“When architecture and urban design project their desire onto a vacant space, a terrain vague, they seem incapable of doing anything other than introducing violent transformations, changing estrangements into citizenship, and striving at all costs to dissolve the uncontaminated magic of the obsolete in the efficacy.” -Ignasi Moralés Rubio
The term ‘Terrain Vague’, commonly interpreted as ‘Wasteland’, is most often used when referring to reclamation of abandoned or non developed sites within a dense urban fabric. The desert’s genius Loci embodies this dual quality of the ‘Terrain Vague’; it is an ambiguous territory, conceived as void of all life while at the same time impregnated with sublime qualities and the imminent potential for a genuine, even cosmic existence.
Unlike the city condition, where the ‘Terrain Vague’ lifts its head underneath a carpet of urbanity, in localized and isolated exceptions, the vastness of the terrain dominates the desert and patches of urbanity are an anomaly. Nevertheless, in a similar manner we aim to conquer the wilderness, establish boundaries, order mechanisms and control devices enabling the annihilation of the void. In fact, this act is in the very essence of architectural utopianism.
However, the desert is not truly a void, nor has it been so in the past. It is a realm of ample history and presence of natural and human life. Desertification processes are affecting a fifth of the world population, and further regions are developing increased vulnerability to aridity. In Israel, the Negev desert, accounts for 2/3 of the land area. It is a site of continuous environmental and social experimentation, situated in the southern blind spot of Israel. Existing practices of settlement and resource management, particularly water and energy infrastructures may reach an inevitable end in the wake of an escalating global energy crisis, and trends of climate weirding. Nevertheless, there exists an innate and often disregarded capacity in the desert for solar energy generation, water collection and livelihood. This thesis aims to unveil these embedded potentials through developing an understanding of the ecological, cultural & political dimensions of the systems in question, and their interactions.

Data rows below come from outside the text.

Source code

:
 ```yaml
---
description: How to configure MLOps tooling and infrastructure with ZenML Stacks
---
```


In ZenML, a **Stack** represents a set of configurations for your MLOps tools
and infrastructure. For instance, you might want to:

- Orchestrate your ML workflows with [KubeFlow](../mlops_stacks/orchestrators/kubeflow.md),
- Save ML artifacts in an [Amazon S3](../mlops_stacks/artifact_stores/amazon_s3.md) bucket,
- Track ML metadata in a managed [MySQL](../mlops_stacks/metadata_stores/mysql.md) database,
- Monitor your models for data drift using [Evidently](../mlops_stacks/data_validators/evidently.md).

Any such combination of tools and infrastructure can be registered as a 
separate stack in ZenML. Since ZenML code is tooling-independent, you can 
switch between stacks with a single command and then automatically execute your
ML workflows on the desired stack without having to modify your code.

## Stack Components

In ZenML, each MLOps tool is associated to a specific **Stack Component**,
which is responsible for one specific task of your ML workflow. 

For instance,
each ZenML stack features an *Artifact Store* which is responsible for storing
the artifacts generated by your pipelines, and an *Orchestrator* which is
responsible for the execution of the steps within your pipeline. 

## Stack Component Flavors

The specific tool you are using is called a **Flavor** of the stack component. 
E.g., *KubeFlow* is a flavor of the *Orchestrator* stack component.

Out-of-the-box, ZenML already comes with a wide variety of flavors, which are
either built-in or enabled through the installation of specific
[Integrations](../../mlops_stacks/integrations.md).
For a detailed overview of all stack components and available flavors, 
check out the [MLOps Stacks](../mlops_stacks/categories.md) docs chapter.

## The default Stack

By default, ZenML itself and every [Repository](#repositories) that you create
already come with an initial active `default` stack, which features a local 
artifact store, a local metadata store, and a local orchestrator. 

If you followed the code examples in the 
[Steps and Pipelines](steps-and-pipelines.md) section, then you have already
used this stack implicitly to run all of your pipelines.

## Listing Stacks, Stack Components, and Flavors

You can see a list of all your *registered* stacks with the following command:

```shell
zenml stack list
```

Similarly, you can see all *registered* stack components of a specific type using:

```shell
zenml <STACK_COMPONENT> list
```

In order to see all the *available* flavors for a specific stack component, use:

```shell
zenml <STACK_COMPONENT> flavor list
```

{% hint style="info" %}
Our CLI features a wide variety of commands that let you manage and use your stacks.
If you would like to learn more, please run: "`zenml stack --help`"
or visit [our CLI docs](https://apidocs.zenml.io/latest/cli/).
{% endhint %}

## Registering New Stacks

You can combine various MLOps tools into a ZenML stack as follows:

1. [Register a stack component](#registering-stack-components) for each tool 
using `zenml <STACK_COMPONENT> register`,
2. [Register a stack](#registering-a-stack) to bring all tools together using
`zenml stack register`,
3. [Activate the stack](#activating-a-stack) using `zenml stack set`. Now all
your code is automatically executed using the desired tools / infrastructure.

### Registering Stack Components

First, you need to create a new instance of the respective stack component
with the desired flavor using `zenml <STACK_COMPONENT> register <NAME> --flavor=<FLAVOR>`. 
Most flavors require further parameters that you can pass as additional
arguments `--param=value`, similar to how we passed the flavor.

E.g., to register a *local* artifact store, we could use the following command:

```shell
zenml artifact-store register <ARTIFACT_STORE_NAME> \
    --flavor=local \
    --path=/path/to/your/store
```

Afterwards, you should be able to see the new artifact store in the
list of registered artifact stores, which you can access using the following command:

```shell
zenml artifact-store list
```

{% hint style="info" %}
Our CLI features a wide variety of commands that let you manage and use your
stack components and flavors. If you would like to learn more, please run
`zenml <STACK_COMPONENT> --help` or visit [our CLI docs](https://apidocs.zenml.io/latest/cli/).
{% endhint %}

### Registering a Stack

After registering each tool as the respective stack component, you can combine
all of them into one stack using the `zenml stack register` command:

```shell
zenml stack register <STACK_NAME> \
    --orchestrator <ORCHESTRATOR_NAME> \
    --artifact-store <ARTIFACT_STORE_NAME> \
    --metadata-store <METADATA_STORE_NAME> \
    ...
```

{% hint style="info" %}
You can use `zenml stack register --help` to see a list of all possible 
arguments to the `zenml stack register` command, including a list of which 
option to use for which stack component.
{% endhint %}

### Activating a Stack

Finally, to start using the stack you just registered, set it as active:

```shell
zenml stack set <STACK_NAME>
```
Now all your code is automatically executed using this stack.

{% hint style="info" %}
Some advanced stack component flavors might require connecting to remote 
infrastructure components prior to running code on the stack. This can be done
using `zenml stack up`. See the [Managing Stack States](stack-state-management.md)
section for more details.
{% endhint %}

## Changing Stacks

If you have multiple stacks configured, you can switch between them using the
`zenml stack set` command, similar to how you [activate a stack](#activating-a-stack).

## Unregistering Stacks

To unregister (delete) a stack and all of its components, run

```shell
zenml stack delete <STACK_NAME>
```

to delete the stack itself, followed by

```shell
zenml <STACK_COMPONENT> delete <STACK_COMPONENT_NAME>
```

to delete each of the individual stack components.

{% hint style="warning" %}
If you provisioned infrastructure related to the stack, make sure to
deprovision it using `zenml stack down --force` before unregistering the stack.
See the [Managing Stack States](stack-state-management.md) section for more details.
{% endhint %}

Under the conviction that aggression towards the environment and towards other human beings is rooted in a similar affliction, this work aspires for a relationship of empathy between the land and its inhabitants. It wishes to highlight the often neglected qualities of the desert via a proposal for a hybrid of solar, water, greenhousing & urban infrastructural system with the natural system of Wadi Pharan. The system proposed is intended to capitalize on the qualities of this unique territory, while resisting its violent abuse.